Problem details: Go through the data below and gather each line containing "badge".

Plain-text document sources:

::::::::

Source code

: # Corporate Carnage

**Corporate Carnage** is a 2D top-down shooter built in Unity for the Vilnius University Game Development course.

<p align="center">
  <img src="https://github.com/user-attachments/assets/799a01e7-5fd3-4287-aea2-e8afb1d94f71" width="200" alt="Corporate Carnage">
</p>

::::::::

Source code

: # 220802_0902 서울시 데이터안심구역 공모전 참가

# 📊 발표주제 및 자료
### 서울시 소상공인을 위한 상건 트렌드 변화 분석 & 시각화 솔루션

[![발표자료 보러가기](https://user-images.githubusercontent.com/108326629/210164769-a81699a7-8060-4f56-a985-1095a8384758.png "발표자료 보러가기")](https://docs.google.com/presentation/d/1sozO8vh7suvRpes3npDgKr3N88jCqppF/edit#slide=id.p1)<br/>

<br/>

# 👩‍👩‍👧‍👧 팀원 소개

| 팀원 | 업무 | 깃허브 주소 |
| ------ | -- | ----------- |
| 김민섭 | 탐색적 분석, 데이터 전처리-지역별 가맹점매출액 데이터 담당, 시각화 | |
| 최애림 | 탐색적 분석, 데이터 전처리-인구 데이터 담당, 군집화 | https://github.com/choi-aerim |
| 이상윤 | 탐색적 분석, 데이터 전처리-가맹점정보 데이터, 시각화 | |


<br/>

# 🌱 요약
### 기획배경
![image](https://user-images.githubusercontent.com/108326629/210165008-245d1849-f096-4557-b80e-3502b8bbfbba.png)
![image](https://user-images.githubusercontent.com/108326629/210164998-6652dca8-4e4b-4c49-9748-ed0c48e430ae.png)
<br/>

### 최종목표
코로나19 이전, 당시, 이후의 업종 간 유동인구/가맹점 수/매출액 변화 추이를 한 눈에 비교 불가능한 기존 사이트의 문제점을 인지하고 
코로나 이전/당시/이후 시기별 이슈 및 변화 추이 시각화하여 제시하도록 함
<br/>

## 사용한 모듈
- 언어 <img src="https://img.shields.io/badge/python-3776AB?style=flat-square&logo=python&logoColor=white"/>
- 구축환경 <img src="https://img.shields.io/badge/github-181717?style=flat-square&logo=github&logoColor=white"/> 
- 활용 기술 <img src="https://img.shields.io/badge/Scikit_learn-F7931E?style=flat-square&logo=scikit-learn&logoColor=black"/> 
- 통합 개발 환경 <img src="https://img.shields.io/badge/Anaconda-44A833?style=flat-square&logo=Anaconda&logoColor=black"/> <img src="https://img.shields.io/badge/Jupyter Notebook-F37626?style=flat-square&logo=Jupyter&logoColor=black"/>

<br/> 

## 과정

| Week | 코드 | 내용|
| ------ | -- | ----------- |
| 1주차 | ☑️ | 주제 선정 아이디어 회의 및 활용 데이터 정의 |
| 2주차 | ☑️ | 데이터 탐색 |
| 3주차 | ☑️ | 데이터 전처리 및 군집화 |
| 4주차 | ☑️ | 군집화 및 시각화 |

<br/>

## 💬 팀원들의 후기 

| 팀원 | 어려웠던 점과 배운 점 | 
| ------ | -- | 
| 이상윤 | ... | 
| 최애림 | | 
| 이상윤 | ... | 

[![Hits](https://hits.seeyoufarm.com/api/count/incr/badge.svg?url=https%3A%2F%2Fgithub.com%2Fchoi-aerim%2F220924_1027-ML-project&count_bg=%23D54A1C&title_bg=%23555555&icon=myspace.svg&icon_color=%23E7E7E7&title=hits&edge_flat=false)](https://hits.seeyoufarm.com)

::::::::

Solution to this task:
- 언어 <img src="https://img.shields.io/badge/python-3776AB?style=flat-square&logo=python&logoColor=white"/>
- 구축환경 <img src="https://img.shields.io/badge/github-181717?style=flat-square&logo=github&logoColor=white"/> 
- 활용 기술 <img src="https://img.shields.io/badge/Scikit_learn-F7931E?style=flat-square&logo=scikit-learn&logoColor=black"/> 
- 통합 개발 환경 <img src="https://img.shields.io/badge/Anaconda-44A833?style=flat-square&logo=Anaconda&logoColor=black"/> <img src="https://img.shields.io/badge/Jupyter Notebook-F37626?style=flat-square&logo=Jupyter&logoColor=black"/>
[![Hits](https://hits.seeyoufarm.com/api/count/incr/badge.svg?url=https%3A%2F%2Fgithub.com%2Fchoi-aerim%2F220924_1027-ML-project&count_bg=%23D54A1C&title_bg=%23555555&icon=myspace.svg&icon_color=%23E7E7E7&title=hits&edge_flat=false)](https://hits.seeyoufarm.com)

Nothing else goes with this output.